Low cigarette prices termed major cause of health issues

ISLAMABAD    -   Prices of cigarettes are cheaper in Pakistan than other countries of the region, which is the main cause of health issues, states Capital Calling, a network of academic researchers and professionals.

Citing different reports, it states that the cigarette which is sold for $1.21 in Pakistan is priced $3.03 in India, $2.62 in Bangladesh and $5.91 in Sri Lanka.

It also said that Pakistan registers higher number of smoking-caused deaths in the region, adding that tier 2 cigarettes are being sold for as low as $0.77 per pack here, which makes the population vulnerable to smoking.

It hails the fact that the government increased Federal Excise Duty (FED) in February through a mini-budget to raise taxes on the tobacco and discourage its consumption among the youth.

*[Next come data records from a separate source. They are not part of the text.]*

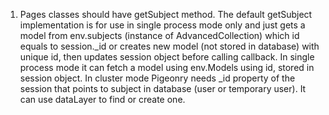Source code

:

1. Pages classes should have getSubject method. The default getSubject implementation is for use in single process mode only and just gets a model from env.subjects (instance of AdvancedCollection) which id equals to session._id or creates new model (not stored in database) with unique id, then updates session object before calling callback. In single process mode it can fetch a model using env.Models using id, stored in session object. In cluster mode Pigeonry needs _id property of the session that points to subject in database (user or temporary user). It can use dataLayer to find or create one.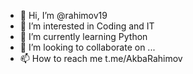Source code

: - 👋 Hi, I’m @rahimov19
- 👀 I’m interested in Coding and IT  
- 🌱 I’m currently learning Python
- 💞️ I’m looking to collaborate on ...
- 📫 How to reach me t.me/AkbaRahimov

<!---
rahimov19/rahimov19 is a ✨ special ✨ repository because its `README.md` (this file) appears on your GitHub profile.
You can click the Preview link to take a look at your changes.
--->
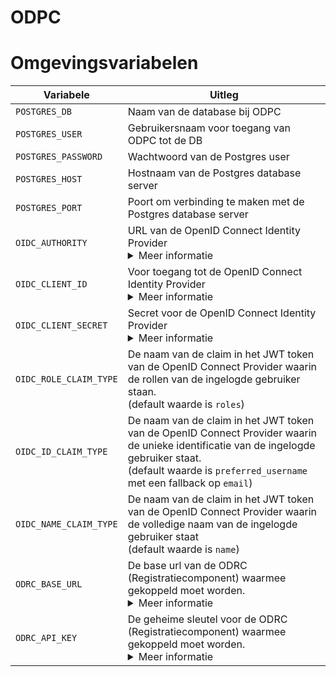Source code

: # ODPC

# Omgevingsvariabelen
| Variabele                               | Uitleg                                                                                                                           |
| ---------------------------------       | --------------------------------------------------------------------------------------------                                     |
| `POSTGRES_DB`       | Naam van de database bij ODPC         |
| `POSTGRES_USER`     | Gebruikersnaam voor toegang van ODPC tot de DB |
| `POSTGRES_PASSWORD` | Wachtwoord van de Postgres user        |
| `POSTGRES_HOST` | Hostnaam van de Postgres database server        |
| `POSTGRES_PORT` | Poort om verbinding te maken met de Postgres database server        |
| `OIDC_AUTHORITY`                | URL van de OpenID Connect Identity Provider  <details> <summary>Meer informatie </summary>Bijvoorbeeld: `https://login.microsoftonline.com/ce1a3f2d-2265-4517-a8b4-3e4f381461ab/v2.0` </details> |
| `OIDC_CLIENT_ID`                | Voor toegang tot de OpenID Connect Identity Provider  <details> <summary>Meer informatie </summary>Bijvoorbeeld: `54f66f54-71e5-45f1-8634-9158c41f602a` </details> |
| `OIDC_CLIENT_SECRET`                | Secret voor de OpenID Connect Identity Provider  <details> <summary>Meer informatie </summary>Bijvoorbeeld: `VM2B!ccnebNe.M*gxH63*NXc8iTiAGhp` </details> |
| `OIDC_ROLE_CLAIM_TYPE`    | De naam van de claim in het JWT token van de OpenID Connect Provider waarin de rollen van de ingelogde gebruiker staan. <br/> (default waarde is `roles`)|
| `OIDC_ID_CLAIM_TYPE`    | De naam van de claim in het JWT token van de OpenID Connect Provider waarin de unieke identificatie van de ingelogde gebruiker staat. <br/> (default waarde is `preferred_username` met een fallback op `email`)|
| `OIDC_NAME_CLAIM_TYPE`    | De naam van de claim in het JWT token van de OpenID Connect Provider waarin de volledige naam van de ingelogde gebruiker staat <br/> (default waarde is `name`)|
| `ODRC_BASE_URL`    | De base url van de ODRC (Registratiecomponent) waarmee gekoppeld moet worden. <details> <summary>Meer informatie </summary>Bijvoorbeeld: `https://odrc.mijn-gemeente.nl` </details> |
| `ODRC_API_KEY`    | De geheime sleutel voor de ODRC (Registratiecomponent) waarmee gekoppeld moet worden. <details> <summary>Meer informatie </summary>Bijvoorbeeld: `VM2B!ccnebNe.M*gxH63*NXc8iTiAGhp`</details> |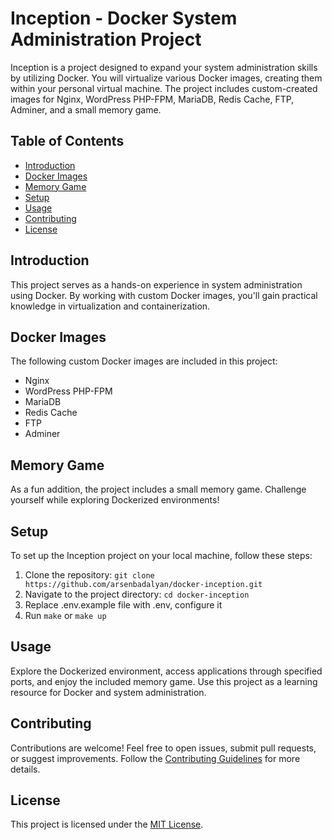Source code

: # Inception - Docker System Administration Project

Inception is a project designed to expand your system administration skills by utilizing Docker. You will virtualize various Docker images, creating them within your personal virtual machine. The project includes custom-created images for Nginx, WordPress PHP-FPM, MariaDB, Redis Cache, FTP, Adminer, and a small memory game.

## Table of Contents
- [Introduction](#introduction)
- [Docker Images](#docker-images)
- [Memory Game](#memory-game)
- [Setup](#setup)
- [Usage](#usage)
- [Contributing](#contributing)
- [License](#license)

## Introduction

This project serves as a hands-on experience in system administration using Docker. By working with custom Docker images, you'll gain practical knowledge in virtualization and containerization.

## Docker Images

The following custom Docker images are included in this project:

- Nginx
- WordPress PHP-FPM
- MariaDB
- Redis Cache
- FTP
- Adminer

## Memory Game

As a fun addition, the project includes a small memory game. Challenge yourself while exploring Dockerized environments!

## Setup

To set up the Inception project on your local machine, follow these steps:

1. Clone the repository: `git clone https://github.com/arsenbadalyan/docker-inception.git`
2. Navigate to the project directory: `cd docker-inception`
3. Replace .env.example file with .env, configure it
4. Run `make` or `make up`

## Usage

Explore the Dockerized environment, access applications through specified ports, and enjoy the included memory game. Use this project as a learning resource for Docker and system administration.

## Contributing

Contributions are welcome! Feel free to open issues, submit pull requests, or suggest improvements. Follow the [Contributing Guidelines](CONTRIBUTING.md) for more details.

## License

This project is licensed under the [MIT License](LICENSE).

Anti-tobacco activists said the policy had started bearing fruit, but multinational companies had already started lobbying the government to withdraw the taxes under the pretext of illicit cigarettes.

Anti-tobacco activist and Chromatic Trust CEO Shariq Khan said that over 1200 children in Pakistan were starting smoking daily and the number of smokers was increasing which should be discouraged through the taxes.

He lauded the government for raising the FED on the cigarettes, warning that the authorities should not retract the taxes on pressure of the multinational companies. He said the cigarette prices have been revised up across the globe every year, but in Pakistan the tax has been jacked up after four years. The anti-tobacco activists have urged the government to take measures to curb supply of smuggled cigarettes in the local market.

The government is expected to collect at least Rs180 billion in taxes from the tobacco companies after increase in the taxes, a Rs30 billion jump from the previous year, whilst some estimates put the enhanced tax collection of Rs60 billion additional.

He urged the policymakers to raise their voice against smoking and push the government to further levy taxes on tobacco products to discourage its consumption and increase its revenue to boost the fragile economy as per the World Health Organisation’s (WHO) guidelines.